Wegen „Putinnähe“. Was meines Erachtens ein hohles Wort ist. Milliardär wird „man“ nicht mit Distanz zur Regierung „seines“ Staates. Nicht einmal in der Bundesrepublik Deutschland.
Kein Bürger sollte mit seinem Privatvermögen für die Handlungen „seiner“ Regierung haften. So jedenfalls ist derzeit noch die westeuropäische Auffassung davon.
NOCH.
Denn bereits das „Einfrieren“ dieses Vermögens geschieht ohne den Nachweis persönlicher Schuld oder Verantwortung für den russischen Überfall auf die Ukraine am 24. Februar 2022.
Wegnehmen, das „Russengeld“? Jedenfalls das staatliche?
Na ja, der Belgische Staat fürchtet da zu Recht jahrelange Prozesse mit der Russischen Staatsbank. Die Belgische Bankenaufsicht wäre die Behörde, die das genehmigen müßte und deshalb verklagt werden könnte.
Vermögen ist schließlich die heilige Kuh im so genannten Kapitalismus. Und es wird durch nationales und EU-Recht geschützt.
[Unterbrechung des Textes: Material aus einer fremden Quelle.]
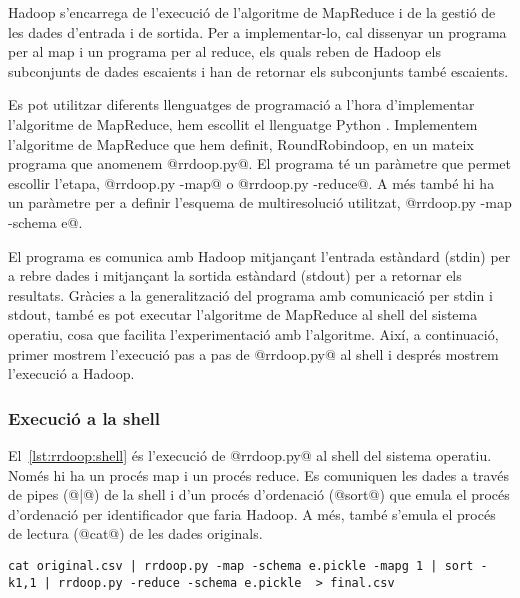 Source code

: Hadoop s'encarrega de l'execució de l'algoritme de MapReduce i de la
gestió de les dades d'entrada i de sortida.  Per a implementar-lo, cal
dissenyar un programa per al map i un programa per al reduce, els
quals reben de Hadoop els subconjunts de dades escaients i han de
retornar els subconjunts també escaients.  

Es pot utilitzar diferents llenguatges de programació a l'hora
d'implementar l'algoritme de MapReduce, hem escollit el llenguatge
Python \parencite{python:doc2}.  Implementem l'algoritme de MapReduce
que hem definit, RoundRobindoop, en un mateix programa que anomenem
@rrdoop.py@. El programa té un paràmetre que permet escollir l'etapa,
@rrdoop.py -map@ o @rrdoop.py -reduce@. A més també hi ha un paràmetre
per a definir l'esquema de multiresolució utilitzat, %
@rrdoop.py -map -schema e@.

El programa es comunica amb Hadoop mitjançant l'entrada estàndard
(stdin) per a rebre dades i mitjançant la sortida estàndard (stdout)
per a retornar els resultats.  Gràcies a la generalització del
programa amb comunicació per stdin i stdout, també es pot executar
l'algoritme de MapReduce al shell del sistema operatiu, cosa que
facilita l'experimentació amb l'algoritme.  Així, a continuació,
primer mostrem l'execució pas a pas de @rrdoop.py@ al shell i després
mostrem l'execució a Hadoop.



\subsubsection{Execució a la shell}

El~\autoref{lst:rrdoop:shell} és l'execució de
@rrdoop.py@ al shell del sistema operatiu. Només hi ha un procés map i
un procés reduce. Es comuniquen les dades a través de pipes (@|@) de la
shell i d'un procés d'ordenació (@sort@) que emula el procés
d'ordenació per identificador que faria Hadoop. A més, també s'emula
el procés de lectura (@cat@) de les dades originals.

\begin{lstlisting}[style=sh,caption=Execució a la shell de
  rrdoop.py,label=lst:rrdoop:shell]
cat original.csv | rrdoop.py -map -schema e.pickle -mapg 1 | sort -k1,1 | rrdoop.py -reduce -schema e.pickle  > final.csv
\end{lstlisting}


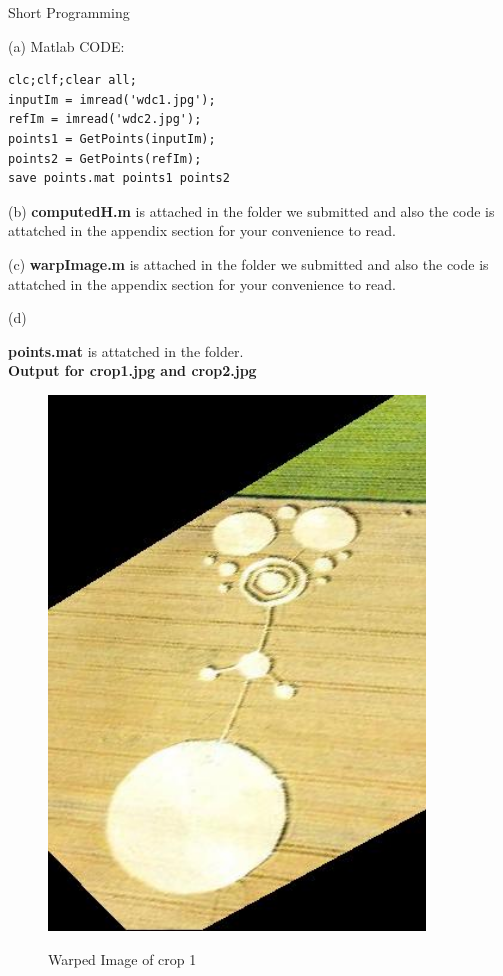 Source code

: \documentclass[a4paper,12pt]{article}
\begin{document}
\begin{section}{Short Programming}
\begin{subsection}{(a)}
Matlab CODE:\\
\begin{lstlisting}[frame=single]  % Start your code-block
%% (a)
clc;clf;clear all;
inputIm = imread('wdc1.jpg');
refIm = imread('wdc2.jpg');
points1 = GetPoints(inputIm);
points2 = GetPoints(refIm);
save points.mat points1 points2 

\end{lstlisting}


\end{subsection}

\begin{subsection}{(b)}
\textbf{computedH.m} is attached in the folder we submitted and also the code is attatched in the appendix section for your convenience to read.  


\end{subsection}

\begin{subsection}{(c)}
\textbf{warpImage.m} is attached in the folder we submitted and also the code is attatched in the appendix section for your convenience to read.  


\end{subsection}

\clearpage
\begin{subsection}{(d)}

\textbf{points.mat} is attatched in the folder.
\\
\textbf{Output for crop1.jpg and crop2.jpg}\\

 \begin{figure}[!htb]
       \center
       {\includegraphics[width=10cm]
       {crop_warp.png}}
        \caption{Warped Image of crop 1}
      \end{figure}




\end{subsection}
\end{section}
\end{document}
Wegnehmen geht eigentlich gar nicht. Vermögen als Faustpfand, das ginge. Wie wäre es mit der Idee, der Ukraine 140 Milliaren Euro daraus zu leihen, mit der EU als Bürge? Bis zu dem Tag, an dem Rußland an die Ukraine Reparationen leistet und dafür „sein Geld“ zurückbekommt? Also bis zum St. Nimmerleinstag?
„Kapitalismus“ und Geldvertrauen
Es sind vor allem die Eigner des Finanzdienstleisters Euroclear, welche darauf verweisen, dass mit einer Enteignung russischer Gelder das Vertrauen in den Finanzstandort Brüssel nun gegen Null sinken wird.
Was wiederum Frau Strack-Zimmermann bestreitet (Hatte jemand Anderes erwartet?). Das Vertrauen der US-Anleger in den Euro-Raum sei nach wie vor ungebrochen.
Was wiederum ich gar nicht anzweifle. Aber es geht um indisches, um chinesisches Vertrauen.
Was macht ein Schiffseigner, wenn der fremde Hafen nicht mehr sicher ist? Richtig, er baut sich einen eigenen.
Unser „kapitalistisches“ Weltwirtschaftssystem ist ein System mit dem Dollar als Leitwährung. Und dem Vertrauen auf diesen. Das hat keine Ewigkeitsgarantie und im Grundsatz ist auch der Streit um die „Russengelder“ ein Streit genau darum.